Perempuan Korban Paling Menderita Akibat Korupsi
Pemberitaan media akhir-akhir ini banyak menampilkan perempuan yang terlibat dalam kasus korupsi. Benarkah kini aktor korupsi sudah mulai bergeser dari laki-laki ke perempuan?
Erry Riyana Hardjapamekas, mantan wakil ketua Komisi Pemberantasan Korupsi (KPK) menyangkal asumsi itu. Erry menegaskan, persoalan tindak pidana korupsi tidak relevan dihubungkan dengan perspektif jender. Menurut Erry, korupsi lebih berhubungan dengan kekuasaan, tanpa spesifik menyangkut jenis kelamin pelakunya.
"Intinya, kekuasaan. Kekuasaan menjadi sebab penting untuk terjadinya tindakan menyimpang.
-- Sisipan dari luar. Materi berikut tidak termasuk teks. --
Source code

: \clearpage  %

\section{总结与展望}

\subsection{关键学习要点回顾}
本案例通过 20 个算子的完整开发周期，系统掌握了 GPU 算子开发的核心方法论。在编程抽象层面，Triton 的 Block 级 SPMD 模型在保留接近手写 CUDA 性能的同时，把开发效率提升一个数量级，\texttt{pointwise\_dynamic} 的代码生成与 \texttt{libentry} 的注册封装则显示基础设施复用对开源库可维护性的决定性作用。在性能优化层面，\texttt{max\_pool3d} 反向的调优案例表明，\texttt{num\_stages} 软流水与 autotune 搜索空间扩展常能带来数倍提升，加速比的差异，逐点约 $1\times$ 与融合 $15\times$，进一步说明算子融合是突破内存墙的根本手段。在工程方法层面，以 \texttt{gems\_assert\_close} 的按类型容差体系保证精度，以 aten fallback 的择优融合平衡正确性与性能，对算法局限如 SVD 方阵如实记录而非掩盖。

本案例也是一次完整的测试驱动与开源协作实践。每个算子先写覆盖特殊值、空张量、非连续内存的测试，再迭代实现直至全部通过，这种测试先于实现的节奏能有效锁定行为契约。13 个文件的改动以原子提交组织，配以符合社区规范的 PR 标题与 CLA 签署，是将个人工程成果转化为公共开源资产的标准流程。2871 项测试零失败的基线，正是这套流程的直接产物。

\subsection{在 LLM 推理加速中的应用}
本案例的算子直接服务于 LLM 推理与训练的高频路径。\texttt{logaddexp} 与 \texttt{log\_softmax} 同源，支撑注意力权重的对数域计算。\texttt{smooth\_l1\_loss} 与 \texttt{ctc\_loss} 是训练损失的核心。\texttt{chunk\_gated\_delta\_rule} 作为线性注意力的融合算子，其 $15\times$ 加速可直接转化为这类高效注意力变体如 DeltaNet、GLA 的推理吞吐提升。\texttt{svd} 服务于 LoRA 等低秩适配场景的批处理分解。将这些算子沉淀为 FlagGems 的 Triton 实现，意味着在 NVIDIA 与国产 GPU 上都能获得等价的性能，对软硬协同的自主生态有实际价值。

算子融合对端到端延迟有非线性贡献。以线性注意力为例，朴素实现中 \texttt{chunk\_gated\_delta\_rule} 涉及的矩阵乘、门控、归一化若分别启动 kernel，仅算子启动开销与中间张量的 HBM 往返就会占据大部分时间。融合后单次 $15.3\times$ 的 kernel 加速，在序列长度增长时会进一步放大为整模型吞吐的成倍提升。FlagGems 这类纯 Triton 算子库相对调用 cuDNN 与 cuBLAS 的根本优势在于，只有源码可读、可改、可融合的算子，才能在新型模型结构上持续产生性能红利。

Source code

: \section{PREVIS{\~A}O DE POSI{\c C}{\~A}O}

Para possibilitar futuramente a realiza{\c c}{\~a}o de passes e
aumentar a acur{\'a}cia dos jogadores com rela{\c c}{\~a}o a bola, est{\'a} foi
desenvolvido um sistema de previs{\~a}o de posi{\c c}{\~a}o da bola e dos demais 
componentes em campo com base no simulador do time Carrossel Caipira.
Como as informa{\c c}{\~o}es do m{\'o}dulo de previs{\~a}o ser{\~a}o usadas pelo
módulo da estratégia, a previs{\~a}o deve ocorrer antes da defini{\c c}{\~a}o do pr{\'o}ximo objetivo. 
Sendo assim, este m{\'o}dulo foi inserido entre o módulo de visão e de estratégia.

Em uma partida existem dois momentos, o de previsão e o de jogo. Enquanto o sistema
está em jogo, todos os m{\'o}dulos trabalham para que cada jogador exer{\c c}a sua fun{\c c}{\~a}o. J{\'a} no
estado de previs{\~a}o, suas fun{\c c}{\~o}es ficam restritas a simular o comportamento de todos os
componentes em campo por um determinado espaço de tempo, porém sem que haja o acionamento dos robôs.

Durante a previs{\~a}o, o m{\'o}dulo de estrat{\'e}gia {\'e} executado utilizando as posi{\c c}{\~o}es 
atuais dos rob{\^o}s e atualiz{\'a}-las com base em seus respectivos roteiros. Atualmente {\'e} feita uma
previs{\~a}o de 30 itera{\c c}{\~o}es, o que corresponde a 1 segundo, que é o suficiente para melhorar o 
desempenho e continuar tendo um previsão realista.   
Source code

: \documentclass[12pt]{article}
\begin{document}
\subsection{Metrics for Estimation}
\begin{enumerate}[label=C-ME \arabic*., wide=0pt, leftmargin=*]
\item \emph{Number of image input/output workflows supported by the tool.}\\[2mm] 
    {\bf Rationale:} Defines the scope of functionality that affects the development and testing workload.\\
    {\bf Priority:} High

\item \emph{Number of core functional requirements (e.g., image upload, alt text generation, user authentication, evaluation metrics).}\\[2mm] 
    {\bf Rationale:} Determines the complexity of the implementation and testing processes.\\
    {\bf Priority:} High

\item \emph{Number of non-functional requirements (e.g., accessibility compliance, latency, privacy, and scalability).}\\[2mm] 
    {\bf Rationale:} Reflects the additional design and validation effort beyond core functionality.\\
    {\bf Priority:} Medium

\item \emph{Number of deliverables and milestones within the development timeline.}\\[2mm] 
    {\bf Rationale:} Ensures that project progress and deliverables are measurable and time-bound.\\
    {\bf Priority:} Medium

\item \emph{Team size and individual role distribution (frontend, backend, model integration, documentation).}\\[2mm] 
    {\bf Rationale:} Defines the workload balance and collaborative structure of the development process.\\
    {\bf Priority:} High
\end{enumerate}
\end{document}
Perempuan yang memiliki kuasa politik lebih memungkinkan untuk melakukan tindakan korupsi dibanding mereka yang tidak punya kuasa," ujar Erry dalam diskusi dan peluncuran Jurnal Perempuan di Auditorium Universitas Paramadina, Kamis (1/3/2012).
Erry mengkritik pemberitaan media yang seringkali terlalu fokus pada hal-hal sensasional yang tidak berhubungan langsung
dengan tindak pidana korupsi yang dilakukan perempuan yang menjadi tersangka atau terdakwa korupsi. Media, misalnya, justru sibuk mengulas hubungan rumah-tangga, gaya hidup, pakaian dan bentuk tubuh perempuan. "Bukannya menelisik lebih jauh informasi mengenai keabsahan hartanya, sertifikat tanah dan simpanan depositonya," terang Erry.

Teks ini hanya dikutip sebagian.